The beginning was brutal. The gym felt like foreign territory. Every muscle hurt. Every craving felt loud. I had to unlearn years of coping through food. I had to sit with discomfort instead of eating it away. But I wanted more. I wanted to live fully. I wanted to move without pain. I wanted to look in the mirror and recognize the man staring back at me.
So I went all in.
Early mornings. Measured meals. No excuses. No exemptions. I learned how to train hard. I became disciplined when motivation faded. I surrounded myself with people who believed in me — my family, my friends, my trainer Lance and the greatest group of OA members — and I leaned on them when it got heavy. Five months and twenty-five days in, I posted that I was 100 pounds down. It wasn’t just a number. It was proof that I could change my life.
Today, I am 214 pounds.
From 370 to 214.
One hundred and fifty-six pounds gone.
This has been the hardest thing I have ever done. Harder than any shift, any physical challenge, any mental battle. But I am proud of it. I fought for this body. I fought for this life.

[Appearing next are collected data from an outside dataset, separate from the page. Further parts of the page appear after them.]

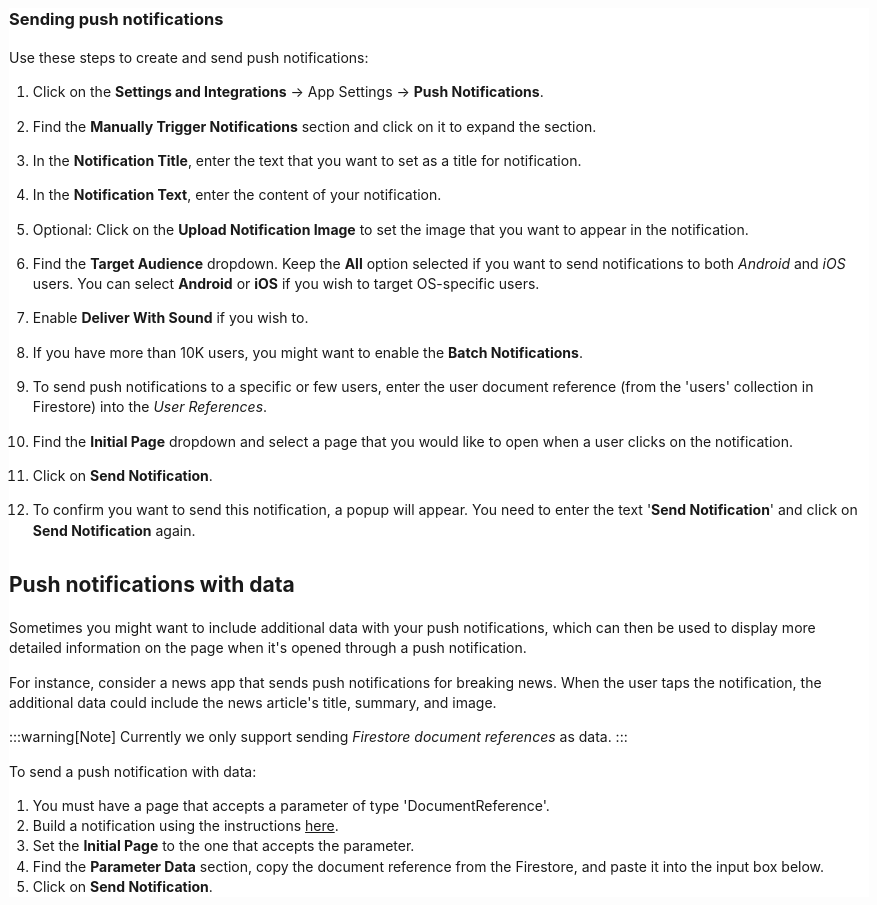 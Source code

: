 

### Sending push notifications

Use these steps to create and send push notifications:

1. Click on the **Settings and Integrations** -> App Settings -> **Push Notifications**.

2. Find the **Manually Trigger Notifications** section and click on it to expand the section.

3. In the **Notification Title**, enter the text that you want to set as a title for notification.

4. In the **Notification Text**, enter the content of your notification.
5. Optional: Click on the **Upload Notification Image** to set the image that you want to appear in the notification.
6. Find the **Target Audience** dropdown. Keep the **All** option selected if you want to send notifications to both *Android* and *iOS* users. You can select **Android** or **iOS** if you wish to target OS-specific users.
7. Enable **Deliver With Sound** if you wish to.
8. If you have more than 10K users, you might want to enable the **Batch Notifications**.
9. To send push notifications to a specific or few users, enter the user document reference (from the 'users' collection in Firestore) into the *User References*.
10. Find the **Initial Page** dropdown and select a page that you would like to open when a user clicks on the notification.
11. Click on **Send Notification**.
12. To confirm you want to send this notification, a popup will appear. You need to enter the text '**Send Notification**' and click on **Send Notification** again.

<div class="video-container"><iframe src="https://www.loom.
com/embed/e60604c910ca45f58e995407c16110e9?sid=2c8fa30b-3b43-42fe-a12f-e09f82868953" frameborder="0" allow="accelerometer; autoplay; clipboard-write; encrypted-media; gyroscope; picture-in-picture; web-share" referrerpolicy="strict-origin-when-cross-origin" allowfullscreen></iframe></div>



## Push notifications with data

Sometimes you might want to include additional data with your push notifications, which can then be used to display more detailed information on the page when it's opened through a push notification.

For instance, consider a news app that sends push notifications for breaking news. When the user taps the notification, the additional data could include the news article's title, summary, and image.

:::warning[Note]
Currently we only support sending *Firestore document references* as data.
:::

To send a push notification with data:

1. You must have a page that accepts a parameter of type 'DocumentReference'.
2. Build a notification using the instructions [here](#add-push-notifications).
3. Set the **Initial Page** to the one that accepts the parameter.
4. Find the **Parameter Data** section, copy the document reference from the Firestore, and paste it into the input box below.
5. Click on **Send Notification**.

<div class="video-container"><iframe src="https://www.loom.
com/embed/f6a0aa69b9274b1c965a85d72dcfdda5?sid=dfdebe15-61bf-4bf1-8cd6-238c7b9a5744" frameborder="0" allow="accelerometer; autoplay; clipboard-write; encrypted-media; gyroscope; picture-in-picture; web-share" referrerpolicy="strict-origin-when-cross-origin" allowfullscreen></iframe></div>
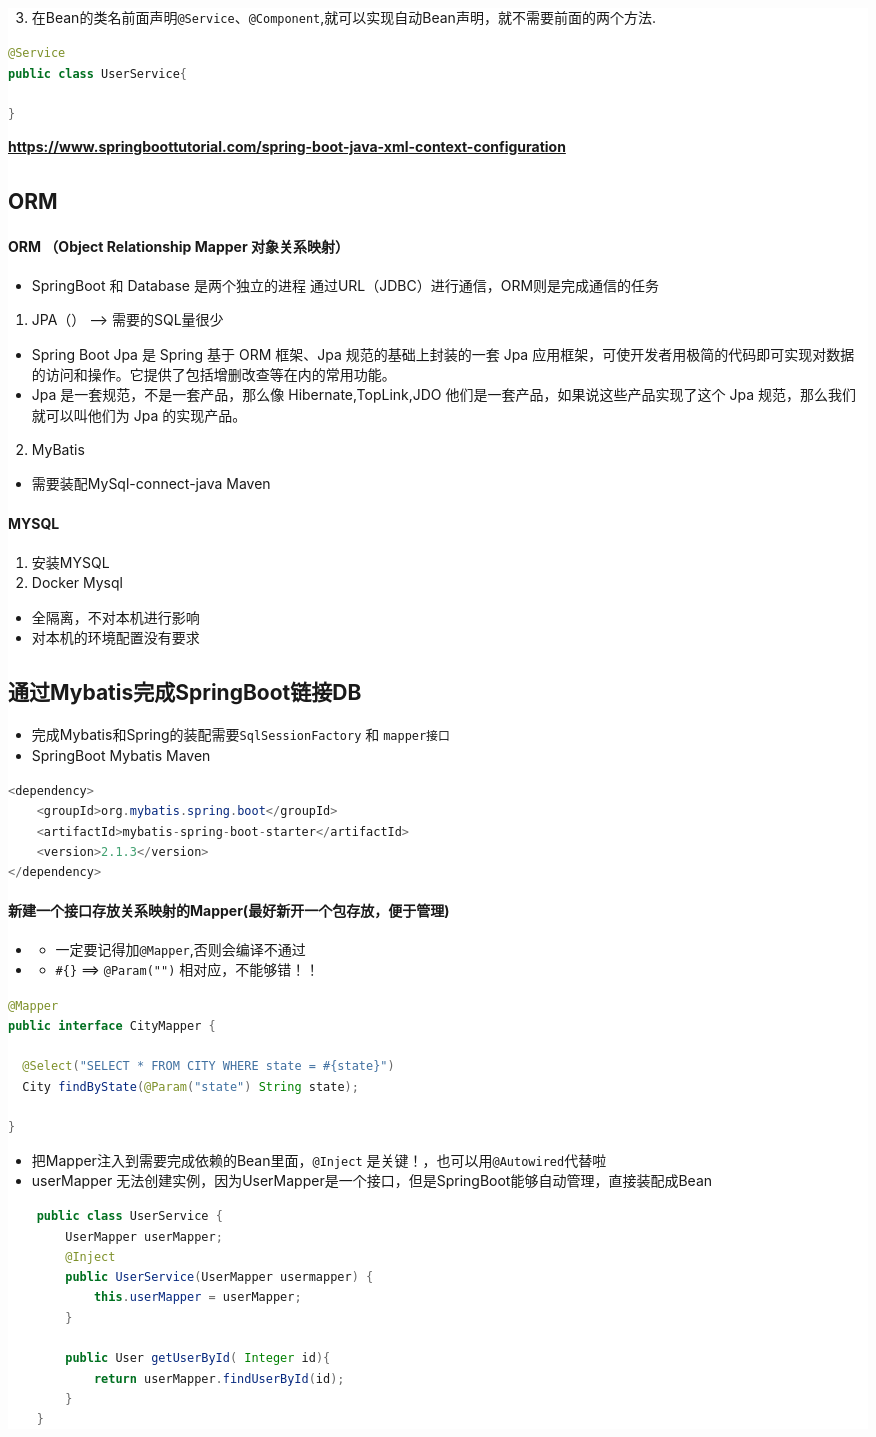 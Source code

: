 3. 在Bean的类名前面声明`@Service`、`@Component`,就可以实现自动Bean声明，就不需要前面的两个方法.
```java
@Service
public class UserService{
    
}
```

**https://www.springboottutorial.com/spring-boot-java-xml-context-configuration**

## ORM
#### ORM （Object Relationship Mapper 对象关系映射）
- SpringBoot 和 Database 是两个独立的进程 通过URL（JDBC）进行通信，ORM则是完成通信的任务
1. JPA（） --> 需要的SQL量很少
- Spring Boot Jpa 是 Spring 基于 ORM 框架、Jpa 规范的基础上封装的一套 Jpa 应用框架，可使开发者用极简的代码即可实现对数据的访问和操作。它提供了包括增删改查等在内的常用功能。
- Jpa 是一套规范，不是一套产品，那么像 Hibernate,TopLink,JDO 他们是一套产品，如果说这些产品实现了这个 Jpa 规范，那么我们就可以叫他们为 Jpa 的实现产品。
2. MyBatis
- 需要装配MySql-connect-java Maven
#### MYSQL
1. 安装MYSQL
2. Docker Mysql
- 全隔离，不对本机进行影响
- 对本机的环境配置没有要求  

## 通过Mybatis完成SpringBoot链接DB
- 完成Mybatis和Spring的装配需要`SqlSessionFactory` 和 `mapper接口`
- SpringBoot Mybatis Maven 
```java
<dependency>
    <groupId>org.mybatis.spring.boot</groupId>
    <artifactId>mybatis-spring-boot-starter</artifactId>
    <version>2.1.3</version>
</dependency>
```
####  新建一个接口存放关系映射的Mapper(最好新开一个包存放，便于管理)
- - 一定要记得加`@Mapper`,否则会编译不通过
- - `#{}` ==> `@Param("")` 相对应，不能够错！！
```java
@Mapper
public interface CityMapper {

  @Select("SELECT * FROM CITY WHERE state = #{state}")
  City findByState(@Param("state") String state);

}
```
- 把Mapper注入到需要完成依赖的Bean里面，`@Inject` 是关键！，也可以用`@Autowired`代替啦
- userMapper 无法创建实例，因为UserMapper是一个接口，但是SpringBoot能够自动管理，直接装配成Bean
```java
    public class UserService {
        UserMapper userMapper;
        @Inject
        public UserService(UserMapper usermapper) {
            this.userMapper = userMapper;
        }
        
        public User getUserById( Integer id){
            return userMapper.findUserById(id);
        }
    }
``` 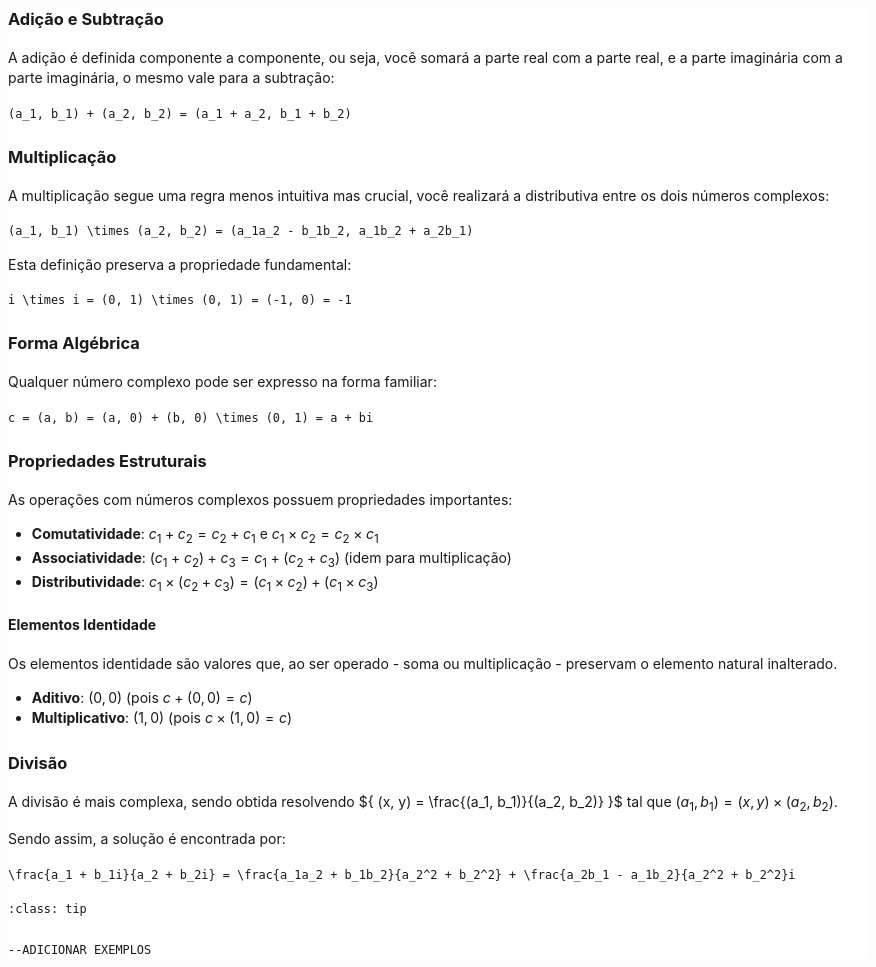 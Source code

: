 ### Adição e Subtração
A adição é definida componente a componente, ou seja, você somará a parte real com a parte real, e a parte imaginária com a parte imaginária, o mesmo vale para a subtração:

```{math}
(a_1, b_1) + (a_2, b_2) = (a_1 + a_2, b_1 + b_2)
```

### Multiplicação
A multiplicação segue uma regra menos intuitiva mas crucial, você realizará a distributiva entre os dois números complexos:

```{math}
(a_1, b_1) \times (a_2, b_2) = (a_1a_2 - b_1b_2, a_1b_2 + a_2b_1)
```

Esta definição preserva a propriedade fundamental:

```{math}
i \times i = (0, 1) \times (0, 1) = (-1, 0) = -1
```

### Forma Algébrica
Qualquer número complexo pode ser expresso na forma familiar:

```{math}
c = (a, b) = (a, 0) + (b, 0) \times (0, 1) = a + bi
```

### Propriedades Estruturais

As operações com números complexos possuem propriedades importantes:

- **Comutatividade**: ${ c_1 + c_2 = c_2 + c_1 }$ e ${ c_1 \times c_2 = c_2 \times c_1 }$
- **Associatividade**: ${ (c_1 + c_2) + c_3 = c_1 + (c_2 + c_3) }$ (idem para multiplicação)
- **Distributividade**: ${ c_1 \times (c_2 + c_3) = (c_1 \times c_2) + (c_1 \times c_3) }$

#### Elementos Identidade
Os elementos identidade são valores que, ao ser operado - soma ou multiplicação - preservam o elemento natural inalterado.
- **Aditivo**: ${ (0, 0) }$ (pois ${ c + (0, 0) = c }$)
- **Multiplicativo**: ${ (1, 0) }$ (pois ${ c \times (1, 0) = c }$)

### Divisão

A divisão é mais complexa, sendo obtida resolvendo ${ (x, y) = \frac{(a_1, b_1)}{(a_2, b_2)} }$ tal que ${ (a_1, b_1) = (x, y) \times (a_2, b_2) }$. 

Sendo assim, a solução é encontrada por:

```{math}
\frac{a_1 + b_1i}{a_2 + b_2i} = \frac{a_1a_2 + b_1b_2}{a_2^2 + b_2^2} + \frac{a_2b_1 - a_1b_2}{a_2^2 + b_2^2}i
```

```{admonition} Exemplo
:class: tip

--ADICIONAR EXEMPLOS
```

After losing this much weight, my skin has not been able to recover. I’ve met with multiple surgeons, and they’ve unanimously told me that the permanent damage to my skin means it will not significantly tighten or “bounce back” over time. The only way to complete this transformation — physically and medically — is through skin removal surgery.
The plan spans the next year to allow proper healing. The estimated cost is between $28,000–$30,000 for three procedures:
• $14,000 for stomach and back
• $7,000 for chest
• $7,000 for arms
My goal of $40,000 includes those surgical fees as well as rent and utilities during recovery, because working — especially in EMS — will be incredibly difficult while healing.
This journey has never been about vanity. It has been about health. About longevity. About refusing to let my weight dictate my future. The loose skin I carry now is a reminder of how far I’ve come, but it also creates physical discomfort, hygiene challenges, and limitations that surgery can correct.
Three hundred thirty-seven days ago, I chose to fight for my life.
Now I’m asking for help to finish what I started.
This transformation has already changed me mentally, physically, and emotionally. I’m not going back. This is a lifestyle. This is my future. And I’m closer than I’ve ever been to fully stepping into the life I worked so hard to build.